In Kazakhstan, parliamentarians proposed including “LGBT propaganda” in the list of extremist crimes under the Criminal Code, with penalties of up to seven years’ imprisonment. In Romania, a draft law was introduced to censor LGBTI issues in schools, the media, and public spaces, also seeking to ban Pride marches and related public assemblies.

The most far-reaching of such laws came into force in Georgia last December. The “Protection of Family Values and Minors” law prohibits non-heterosexual people from adopting children, prevents

trans and intersex people from changing their gender markers on documents, outlaws public gatherings that promote same-sex relationships, and bans educational institutions from presenting what the government terms “LGBTI propaganda”. It also prohibits legal gender recognition, criminalises medical procedures related to transitioning, equates same-sex relationships with incest, and designates 17 May as a “Day of Family Purity and Respect for Parents”.

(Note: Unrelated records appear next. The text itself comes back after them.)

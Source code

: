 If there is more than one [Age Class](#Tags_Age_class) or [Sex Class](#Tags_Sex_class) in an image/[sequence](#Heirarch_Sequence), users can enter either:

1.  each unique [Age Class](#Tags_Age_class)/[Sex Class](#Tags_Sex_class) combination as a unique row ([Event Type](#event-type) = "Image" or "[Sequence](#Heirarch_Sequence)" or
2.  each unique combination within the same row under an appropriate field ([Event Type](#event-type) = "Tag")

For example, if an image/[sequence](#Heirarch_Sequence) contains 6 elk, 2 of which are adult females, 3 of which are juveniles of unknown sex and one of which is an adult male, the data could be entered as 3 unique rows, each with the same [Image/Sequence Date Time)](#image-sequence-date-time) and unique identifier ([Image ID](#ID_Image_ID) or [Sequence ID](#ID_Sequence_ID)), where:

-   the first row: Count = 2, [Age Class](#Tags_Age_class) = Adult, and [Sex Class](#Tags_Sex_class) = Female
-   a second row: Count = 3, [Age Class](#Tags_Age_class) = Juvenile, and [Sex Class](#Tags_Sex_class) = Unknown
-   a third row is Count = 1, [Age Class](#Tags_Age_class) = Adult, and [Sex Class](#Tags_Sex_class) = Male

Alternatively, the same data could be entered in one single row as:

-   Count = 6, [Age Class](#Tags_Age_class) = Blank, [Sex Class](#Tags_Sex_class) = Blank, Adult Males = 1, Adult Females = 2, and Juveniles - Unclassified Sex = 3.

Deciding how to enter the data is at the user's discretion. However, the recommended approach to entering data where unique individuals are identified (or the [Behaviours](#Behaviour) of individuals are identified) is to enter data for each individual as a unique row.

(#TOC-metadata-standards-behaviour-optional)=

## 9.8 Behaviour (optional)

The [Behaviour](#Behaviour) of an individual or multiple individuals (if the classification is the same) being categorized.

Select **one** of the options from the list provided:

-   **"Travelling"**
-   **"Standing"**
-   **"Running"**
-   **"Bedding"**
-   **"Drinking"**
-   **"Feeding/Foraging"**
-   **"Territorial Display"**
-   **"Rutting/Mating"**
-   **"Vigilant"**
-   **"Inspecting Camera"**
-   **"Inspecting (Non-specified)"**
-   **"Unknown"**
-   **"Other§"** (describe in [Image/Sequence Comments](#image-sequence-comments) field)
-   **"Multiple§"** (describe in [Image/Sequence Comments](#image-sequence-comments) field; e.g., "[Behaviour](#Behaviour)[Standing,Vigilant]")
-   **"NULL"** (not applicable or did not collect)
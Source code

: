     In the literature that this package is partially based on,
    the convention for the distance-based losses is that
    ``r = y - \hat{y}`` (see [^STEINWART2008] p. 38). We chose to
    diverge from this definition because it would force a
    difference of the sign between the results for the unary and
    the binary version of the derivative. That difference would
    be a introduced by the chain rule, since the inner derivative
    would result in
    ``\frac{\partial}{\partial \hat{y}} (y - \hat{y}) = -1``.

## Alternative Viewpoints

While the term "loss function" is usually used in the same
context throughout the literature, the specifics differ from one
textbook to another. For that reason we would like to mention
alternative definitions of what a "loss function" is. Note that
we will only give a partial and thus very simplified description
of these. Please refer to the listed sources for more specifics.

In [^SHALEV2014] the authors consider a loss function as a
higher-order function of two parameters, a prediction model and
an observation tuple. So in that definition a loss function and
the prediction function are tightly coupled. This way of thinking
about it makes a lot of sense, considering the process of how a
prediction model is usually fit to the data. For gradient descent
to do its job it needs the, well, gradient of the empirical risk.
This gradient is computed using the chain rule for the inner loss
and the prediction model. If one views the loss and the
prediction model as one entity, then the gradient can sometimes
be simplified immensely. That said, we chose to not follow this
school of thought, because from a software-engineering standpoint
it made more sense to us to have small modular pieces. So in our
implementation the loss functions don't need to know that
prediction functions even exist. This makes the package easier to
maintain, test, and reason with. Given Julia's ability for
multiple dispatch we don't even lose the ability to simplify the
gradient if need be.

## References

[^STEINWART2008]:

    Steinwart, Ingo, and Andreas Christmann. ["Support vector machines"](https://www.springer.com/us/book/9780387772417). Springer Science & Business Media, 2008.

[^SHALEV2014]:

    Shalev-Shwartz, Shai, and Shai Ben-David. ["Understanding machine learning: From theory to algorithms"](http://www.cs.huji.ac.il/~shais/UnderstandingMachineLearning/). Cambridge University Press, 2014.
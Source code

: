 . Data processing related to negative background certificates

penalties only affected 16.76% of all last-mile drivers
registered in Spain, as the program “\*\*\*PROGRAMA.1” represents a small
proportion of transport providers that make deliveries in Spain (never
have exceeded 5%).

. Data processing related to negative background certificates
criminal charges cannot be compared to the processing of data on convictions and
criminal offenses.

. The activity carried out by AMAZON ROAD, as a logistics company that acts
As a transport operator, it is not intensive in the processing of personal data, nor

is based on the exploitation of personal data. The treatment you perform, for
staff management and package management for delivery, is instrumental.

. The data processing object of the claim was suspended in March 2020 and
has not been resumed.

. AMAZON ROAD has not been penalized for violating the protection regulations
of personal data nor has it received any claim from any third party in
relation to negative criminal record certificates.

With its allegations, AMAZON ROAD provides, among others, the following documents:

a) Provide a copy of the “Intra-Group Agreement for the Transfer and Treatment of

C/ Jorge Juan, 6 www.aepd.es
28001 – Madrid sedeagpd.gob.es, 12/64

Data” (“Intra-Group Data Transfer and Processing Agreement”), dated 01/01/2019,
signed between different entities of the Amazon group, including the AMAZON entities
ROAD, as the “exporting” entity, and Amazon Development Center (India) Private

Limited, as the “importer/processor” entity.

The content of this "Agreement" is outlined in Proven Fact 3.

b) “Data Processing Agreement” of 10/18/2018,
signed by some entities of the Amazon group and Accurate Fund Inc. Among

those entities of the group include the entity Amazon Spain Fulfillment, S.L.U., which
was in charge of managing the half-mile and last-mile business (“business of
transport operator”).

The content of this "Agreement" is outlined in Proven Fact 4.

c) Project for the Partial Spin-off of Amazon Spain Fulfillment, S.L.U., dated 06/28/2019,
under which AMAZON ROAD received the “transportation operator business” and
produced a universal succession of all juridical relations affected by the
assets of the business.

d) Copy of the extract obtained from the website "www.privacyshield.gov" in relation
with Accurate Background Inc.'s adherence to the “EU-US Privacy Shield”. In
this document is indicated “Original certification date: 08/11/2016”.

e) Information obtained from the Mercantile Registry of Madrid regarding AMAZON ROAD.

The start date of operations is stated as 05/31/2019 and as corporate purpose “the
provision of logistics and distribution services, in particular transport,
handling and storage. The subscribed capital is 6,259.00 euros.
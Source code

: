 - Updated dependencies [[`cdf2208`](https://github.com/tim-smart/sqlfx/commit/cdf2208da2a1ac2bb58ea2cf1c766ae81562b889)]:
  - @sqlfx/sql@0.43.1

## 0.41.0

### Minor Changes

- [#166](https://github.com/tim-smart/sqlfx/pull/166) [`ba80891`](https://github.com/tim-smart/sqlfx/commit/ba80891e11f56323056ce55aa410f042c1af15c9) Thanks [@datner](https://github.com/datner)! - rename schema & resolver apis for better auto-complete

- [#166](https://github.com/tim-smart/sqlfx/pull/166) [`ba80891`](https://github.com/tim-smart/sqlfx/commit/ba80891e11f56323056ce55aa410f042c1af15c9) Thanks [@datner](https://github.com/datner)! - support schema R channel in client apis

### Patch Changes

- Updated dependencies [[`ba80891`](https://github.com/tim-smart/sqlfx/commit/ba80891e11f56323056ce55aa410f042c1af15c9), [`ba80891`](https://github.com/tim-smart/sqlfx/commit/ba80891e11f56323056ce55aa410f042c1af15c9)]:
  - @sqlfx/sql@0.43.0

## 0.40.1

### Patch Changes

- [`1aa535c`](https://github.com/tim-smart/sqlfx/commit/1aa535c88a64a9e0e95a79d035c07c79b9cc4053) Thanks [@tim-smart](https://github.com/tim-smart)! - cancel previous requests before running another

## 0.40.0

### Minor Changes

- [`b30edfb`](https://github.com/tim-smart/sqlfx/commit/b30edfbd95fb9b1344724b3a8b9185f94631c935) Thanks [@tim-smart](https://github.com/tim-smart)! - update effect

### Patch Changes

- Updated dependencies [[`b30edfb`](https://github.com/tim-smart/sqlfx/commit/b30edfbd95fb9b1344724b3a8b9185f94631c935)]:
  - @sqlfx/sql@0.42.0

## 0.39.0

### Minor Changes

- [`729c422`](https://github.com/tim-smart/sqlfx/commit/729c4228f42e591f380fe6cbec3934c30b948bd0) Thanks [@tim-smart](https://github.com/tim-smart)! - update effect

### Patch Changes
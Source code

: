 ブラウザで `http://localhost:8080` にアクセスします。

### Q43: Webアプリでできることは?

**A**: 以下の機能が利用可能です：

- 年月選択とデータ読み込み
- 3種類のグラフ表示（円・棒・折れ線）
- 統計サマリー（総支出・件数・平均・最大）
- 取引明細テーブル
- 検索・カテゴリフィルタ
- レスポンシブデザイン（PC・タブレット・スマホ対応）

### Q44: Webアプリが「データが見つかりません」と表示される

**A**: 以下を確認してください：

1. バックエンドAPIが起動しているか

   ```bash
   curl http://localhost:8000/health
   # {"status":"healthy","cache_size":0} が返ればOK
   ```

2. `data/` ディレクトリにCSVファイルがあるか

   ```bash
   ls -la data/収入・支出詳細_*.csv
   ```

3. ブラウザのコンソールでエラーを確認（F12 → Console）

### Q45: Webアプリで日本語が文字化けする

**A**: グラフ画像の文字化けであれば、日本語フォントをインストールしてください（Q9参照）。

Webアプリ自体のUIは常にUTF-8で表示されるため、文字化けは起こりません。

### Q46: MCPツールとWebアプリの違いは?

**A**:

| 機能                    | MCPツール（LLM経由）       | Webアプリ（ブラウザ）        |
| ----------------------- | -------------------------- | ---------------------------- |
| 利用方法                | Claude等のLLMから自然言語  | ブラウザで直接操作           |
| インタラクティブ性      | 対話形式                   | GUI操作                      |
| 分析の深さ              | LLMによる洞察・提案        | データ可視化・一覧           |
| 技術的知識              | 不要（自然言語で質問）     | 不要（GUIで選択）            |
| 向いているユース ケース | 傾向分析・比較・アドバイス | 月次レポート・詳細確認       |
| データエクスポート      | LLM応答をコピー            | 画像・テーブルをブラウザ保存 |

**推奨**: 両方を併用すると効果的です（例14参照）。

Other countries have focused on targeting the education sector, restricting or outright banning LGBTI topics from curricula and awareness-raising initiatives. In Hungary, teachers fear mentioning SOGIESC (Sexual Orientation, Gender Identity and Expression, and Sex Characteristics) topics in classrooms due to the anti-LGBTI law—a fear that has now spread across the region.

Similarly, access to trans-specific healthcare, particularly for minors, has been a major target in 2024. Politicians and governments have exploited trans healthcare as a campaign issue. For instance, Austria’s Chancellor and ÖVP leader proposed banning hormone treatments for under-18s without medical justification and included this in the party’s election manifesto. In Germany, the CDU pledged in its election manifesto to repeal the newly enacted legal gender recognition law. Following the UK Cass Review, barriers to trans healthcare have intensified in France, Italy, Ireland, Poland, the UK, Andorra, Georgia, Hungary, Moldova, Romania, and Russia, placing trans lives at further risk.

Governments are increasingly adopting Russian-style tactics, forcing human rights NGOs to register as ‘foreign agents’ to undermine their legitimacy, restrict funding, and stifle human rights activism. In 2024, Bulgaria, Georgia, Hungary, Kyrgyzstan, and Montenegro proposed or adopted foreign agent laws, posing a direct threat to civil society. In Russia and Turkey, human rights defenders are already labelled as foreign agents or state threats.

As an increasing number of governments crack down on fundamental rights, LGBTI people are being forced to flee persecution, even within Europe and Central Asia. Yet, many European countries are denying asylum claims based on inadequate assessments of country situations or arbitrary credibility judgements. In Germany and Ireland, for example, several LGBTI asylum seekers from Ghana were denied asylum despite facing significant threats to their lives.

Despite these challenges, LGBTI activists remain resilient. They continue to organise Prides, provide support for the most vulnerable, and fill gaps in essential services, such as homelessness support and humanitarian aid in Ukraine. Progress is still being made: Germany has adopted legal gender recognition based on self-determination, workplace protections have been strengthened, and sexual orientation and gender identity have been included in educational curricula in Czechia, Serbia, Slovenia, and Switzerland.

While governments scapegoat LGBTI people and introduce restrictive laws, courts across Europe are upholding LGBTI human rights, issuing key rulings on asylum procedures, hate speech, freedom of expression and association, legal gender recognition, and sexual and reproductive rights. However, political leaders must not rely solely on courts to protect human rights.

This report underscores a global trend: the normalisation of anti-LGBTI rhetoric is a direct assault on the democratic principles that underpin our societies. Political leaders at both the European and national levels must act decisively to counter these growing attacks on democracy.